Se avete letto il post precedente capirete come mai la Cina sia il
mercato dove cresce più velocemente la domanda di beni di lusso.
Ovviamente le griffes
rispondono, con una guerra senza esclusione di colpi per aggiudicarsi
la fetta di mercato più grossa. Si fa a gara per la boutique più
prestigiosa, l'evento più esclusivo, l'allestimento più impressive, la
location più centrale. E cosa c'è di più centrale dell'appena rinnovato e
dopo tre anni finalmente riaperto Museo Nazionale, che domina il lato
est di piazza Tian'an men con la sua mole da Stazione Termini? Ecco
dunque la vostra casalinga issarsi sull'ennesimo tacco, infilare il
capetto d'ordinanza, sfoggiare il rictus socialis di rigore in questi
casi e assistere a ben due super mostre nello stesso museo a otto giorni
di distanza.
Vuitton e Bulgari, la prima con una mostra sul
viaggio che scomoda l'artista Zhang Wang per creare un'installazione, la
seconda con un impressionante percorso storico attraverso i gioielli
più sfolgoranti della maison.
La prima, in particolare, ha
causato un sacco di polemiche: vabbé tutto, ma riaprire al pubblico il
museo che si propone di educare le masse all'arte e alla storia patria
con una mostra su borse e valigie per miliardari è sembrato un po'
troppo persino ai cinesi, notoriamente pragmatici quando si tratta di
business.
In effetti entrare sotto una gigantesca stella &
bandiera rossa, superare le sale del piano terra zeppe di enormi tele
con Mao che guida il popolo, Mao che accoglie le minoranze etniche, Mao
che falcia il grano e altre edificanti scenette per accedere
poi alla scintillante mostra vuittonica, crea una sensazione di totale
straniamento, as usual.
Meravigliosi bagagli d'epoca dal 1880 al
1930, bauli giganteschi con stampelle e tavolini e seggiolini pieghevoli
all'interno; lettini da campo per esploratori in sahariana à la TinTin;
la scicchissima cassettina degli attrezzi per far cambiare una gomma
all'autista senza involgarirlo; set di valigie fitzgeraldiani, coperti
di etichette di mitologici Grand Hotel dell'epoca e sagomati per entrare
al meglio nelle Bugatti e nelle Isotta Fraschini dei proprietari;
copriruota di scorta che possono essere usati anche come pratiche
cappelliere... praticamente è come dare uno sguardo nei guardaroba e nei
garage del Titanic.
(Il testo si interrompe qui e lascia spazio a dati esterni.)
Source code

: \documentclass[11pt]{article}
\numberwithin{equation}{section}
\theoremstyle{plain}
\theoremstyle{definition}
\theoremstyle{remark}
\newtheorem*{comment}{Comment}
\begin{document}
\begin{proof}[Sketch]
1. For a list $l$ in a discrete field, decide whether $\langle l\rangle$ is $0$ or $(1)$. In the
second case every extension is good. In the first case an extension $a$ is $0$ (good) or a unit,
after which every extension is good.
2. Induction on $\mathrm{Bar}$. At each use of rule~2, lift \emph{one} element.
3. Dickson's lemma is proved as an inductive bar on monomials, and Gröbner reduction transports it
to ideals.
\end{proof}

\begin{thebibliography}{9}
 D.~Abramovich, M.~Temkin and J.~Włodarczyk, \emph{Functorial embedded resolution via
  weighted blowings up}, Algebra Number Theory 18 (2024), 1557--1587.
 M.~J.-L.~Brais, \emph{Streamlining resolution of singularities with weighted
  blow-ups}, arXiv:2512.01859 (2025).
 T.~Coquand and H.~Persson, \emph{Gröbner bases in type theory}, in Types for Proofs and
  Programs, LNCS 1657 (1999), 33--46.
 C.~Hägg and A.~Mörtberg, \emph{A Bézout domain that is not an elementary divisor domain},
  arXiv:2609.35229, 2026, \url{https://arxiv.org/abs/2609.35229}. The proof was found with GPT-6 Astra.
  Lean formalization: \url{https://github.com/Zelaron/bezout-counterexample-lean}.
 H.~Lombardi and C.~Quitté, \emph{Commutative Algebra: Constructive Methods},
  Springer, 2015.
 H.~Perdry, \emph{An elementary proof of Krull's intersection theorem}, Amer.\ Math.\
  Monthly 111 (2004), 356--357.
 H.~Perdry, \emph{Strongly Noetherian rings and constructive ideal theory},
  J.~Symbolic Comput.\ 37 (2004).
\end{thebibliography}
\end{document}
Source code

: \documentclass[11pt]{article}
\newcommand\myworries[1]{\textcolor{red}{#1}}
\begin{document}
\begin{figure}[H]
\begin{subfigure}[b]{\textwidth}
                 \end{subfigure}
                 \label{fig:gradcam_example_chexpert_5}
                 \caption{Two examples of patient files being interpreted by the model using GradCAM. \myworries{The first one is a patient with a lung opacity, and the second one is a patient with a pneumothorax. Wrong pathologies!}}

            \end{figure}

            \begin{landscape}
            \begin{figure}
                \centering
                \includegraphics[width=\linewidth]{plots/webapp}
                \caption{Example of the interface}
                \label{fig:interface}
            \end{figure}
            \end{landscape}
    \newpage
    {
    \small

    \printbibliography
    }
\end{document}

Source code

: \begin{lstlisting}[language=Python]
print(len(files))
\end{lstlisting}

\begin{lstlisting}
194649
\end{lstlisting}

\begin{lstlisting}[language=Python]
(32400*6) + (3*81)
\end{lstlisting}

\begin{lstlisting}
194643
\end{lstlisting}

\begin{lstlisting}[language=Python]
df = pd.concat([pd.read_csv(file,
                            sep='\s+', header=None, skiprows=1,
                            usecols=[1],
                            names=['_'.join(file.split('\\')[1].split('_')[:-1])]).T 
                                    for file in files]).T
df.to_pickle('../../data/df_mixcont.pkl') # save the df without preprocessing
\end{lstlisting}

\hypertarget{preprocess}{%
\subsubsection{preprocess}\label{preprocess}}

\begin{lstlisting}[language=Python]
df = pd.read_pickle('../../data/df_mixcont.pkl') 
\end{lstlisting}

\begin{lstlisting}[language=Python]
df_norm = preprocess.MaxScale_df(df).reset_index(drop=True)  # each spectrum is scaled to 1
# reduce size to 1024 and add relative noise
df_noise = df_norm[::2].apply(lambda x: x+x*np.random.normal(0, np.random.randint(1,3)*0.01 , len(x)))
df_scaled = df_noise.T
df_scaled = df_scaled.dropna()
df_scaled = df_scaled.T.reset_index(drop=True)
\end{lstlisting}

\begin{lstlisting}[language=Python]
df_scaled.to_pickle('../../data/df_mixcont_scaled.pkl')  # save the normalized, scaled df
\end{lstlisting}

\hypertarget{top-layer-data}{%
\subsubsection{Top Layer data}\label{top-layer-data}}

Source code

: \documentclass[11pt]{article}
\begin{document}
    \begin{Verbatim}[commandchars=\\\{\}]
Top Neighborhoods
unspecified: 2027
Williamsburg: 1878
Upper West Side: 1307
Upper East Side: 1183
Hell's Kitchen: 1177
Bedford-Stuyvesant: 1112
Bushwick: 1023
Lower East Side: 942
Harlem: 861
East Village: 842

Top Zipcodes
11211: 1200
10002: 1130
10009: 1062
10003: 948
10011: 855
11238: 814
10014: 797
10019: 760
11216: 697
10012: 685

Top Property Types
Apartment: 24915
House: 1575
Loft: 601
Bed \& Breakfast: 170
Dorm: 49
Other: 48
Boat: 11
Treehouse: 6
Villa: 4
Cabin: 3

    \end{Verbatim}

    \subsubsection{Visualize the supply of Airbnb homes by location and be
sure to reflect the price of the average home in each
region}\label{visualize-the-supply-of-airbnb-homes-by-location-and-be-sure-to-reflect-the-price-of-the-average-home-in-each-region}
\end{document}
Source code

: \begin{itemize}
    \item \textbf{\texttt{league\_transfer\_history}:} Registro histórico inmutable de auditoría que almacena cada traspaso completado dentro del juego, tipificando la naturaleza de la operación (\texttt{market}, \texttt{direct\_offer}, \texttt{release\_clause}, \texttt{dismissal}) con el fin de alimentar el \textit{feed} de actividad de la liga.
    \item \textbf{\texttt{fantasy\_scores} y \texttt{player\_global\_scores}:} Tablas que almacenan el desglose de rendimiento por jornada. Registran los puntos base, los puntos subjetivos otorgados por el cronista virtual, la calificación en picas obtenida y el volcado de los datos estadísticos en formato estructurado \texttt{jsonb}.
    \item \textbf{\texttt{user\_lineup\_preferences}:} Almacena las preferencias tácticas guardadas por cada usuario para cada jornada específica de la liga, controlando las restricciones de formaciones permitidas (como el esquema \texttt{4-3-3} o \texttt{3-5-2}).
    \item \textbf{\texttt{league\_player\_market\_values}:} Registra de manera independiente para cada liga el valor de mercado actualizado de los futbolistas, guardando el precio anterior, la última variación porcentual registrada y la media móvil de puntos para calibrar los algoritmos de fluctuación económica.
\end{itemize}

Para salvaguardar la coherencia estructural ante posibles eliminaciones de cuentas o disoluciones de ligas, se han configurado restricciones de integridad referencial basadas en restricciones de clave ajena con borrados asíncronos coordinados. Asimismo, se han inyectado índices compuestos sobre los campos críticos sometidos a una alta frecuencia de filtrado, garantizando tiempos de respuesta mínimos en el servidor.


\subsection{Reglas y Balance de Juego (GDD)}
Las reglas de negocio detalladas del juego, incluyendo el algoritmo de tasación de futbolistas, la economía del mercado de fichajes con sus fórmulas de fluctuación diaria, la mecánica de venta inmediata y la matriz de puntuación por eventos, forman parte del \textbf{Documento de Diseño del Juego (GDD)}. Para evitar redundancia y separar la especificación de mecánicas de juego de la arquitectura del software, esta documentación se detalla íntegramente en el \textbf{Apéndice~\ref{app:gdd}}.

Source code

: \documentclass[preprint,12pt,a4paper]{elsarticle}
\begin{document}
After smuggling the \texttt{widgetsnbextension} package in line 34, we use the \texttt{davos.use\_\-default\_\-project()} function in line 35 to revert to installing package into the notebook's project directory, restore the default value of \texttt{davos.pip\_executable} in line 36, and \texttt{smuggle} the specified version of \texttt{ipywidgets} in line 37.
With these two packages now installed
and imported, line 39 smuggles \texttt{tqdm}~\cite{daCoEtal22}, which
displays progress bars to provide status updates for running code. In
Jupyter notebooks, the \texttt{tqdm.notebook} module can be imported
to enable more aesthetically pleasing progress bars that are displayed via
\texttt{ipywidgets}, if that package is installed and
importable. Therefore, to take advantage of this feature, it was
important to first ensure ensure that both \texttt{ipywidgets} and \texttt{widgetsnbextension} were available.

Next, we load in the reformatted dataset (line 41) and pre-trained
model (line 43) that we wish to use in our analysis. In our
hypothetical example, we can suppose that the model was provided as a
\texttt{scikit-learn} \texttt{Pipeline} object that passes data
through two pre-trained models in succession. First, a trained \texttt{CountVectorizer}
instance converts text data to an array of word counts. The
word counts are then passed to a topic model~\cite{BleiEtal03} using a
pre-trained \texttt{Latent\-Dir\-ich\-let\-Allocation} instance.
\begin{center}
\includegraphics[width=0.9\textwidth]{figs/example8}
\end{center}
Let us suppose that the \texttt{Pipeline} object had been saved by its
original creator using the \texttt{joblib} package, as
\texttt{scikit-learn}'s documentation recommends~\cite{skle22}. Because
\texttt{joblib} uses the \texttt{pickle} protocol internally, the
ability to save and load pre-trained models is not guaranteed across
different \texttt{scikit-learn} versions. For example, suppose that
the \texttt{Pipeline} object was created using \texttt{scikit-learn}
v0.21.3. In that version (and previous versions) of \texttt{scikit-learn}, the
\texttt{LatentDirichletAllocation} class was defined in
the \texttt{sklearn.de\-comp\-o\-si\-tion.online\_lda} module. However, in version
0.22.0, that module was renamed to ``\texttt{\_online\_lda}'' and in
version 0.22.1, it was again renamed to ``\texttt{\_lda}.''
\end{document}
E poi les commandes spéciales: la scrivania pieghevole di Stokowsky, il porta bambole in raso rosa delle reali principesse Elisabeth e Margaret, il nécessaire
da toilette del maharaja di Jaipur con i flaconcini e le spazzole
firmati Tiffany, il porta ipod di Karl Lagerfeld, la 24ore di Greta
Garbo, tutta una serie di accessori che raccontano un mondo che sembra
impossibile eppure è esistito e che per pochissimi continua ad essere,
ancora oggi, reale.
E fa un po' effetto vedere questo pubblico che a
casa non ha il bagno, che si ammazza di fatica per un salario minimo,
che fino a quindici anni fa ha vissuto in condizioni per noi
inimmaginabili, guardare attonito resti di un passato che già a noi,
figli delle cucine economiche e delle 126 fiat, sembra pura
fantascienza.
Si potrebbero qui fare dei moralismi assortiti sul
passare da una dittatura a un'altra, dai tazebao al monogramma LV, dal plagio ideologico a quello della griffe, dalla
rivoluzione all'ossessione del fintolusso di massa, e sospirare o tempora o mores. Ma la Cina ha la capacità di non farsi imbrigliare nelle previsioni, e dunque c'è speranza, attenti a voi, product manager!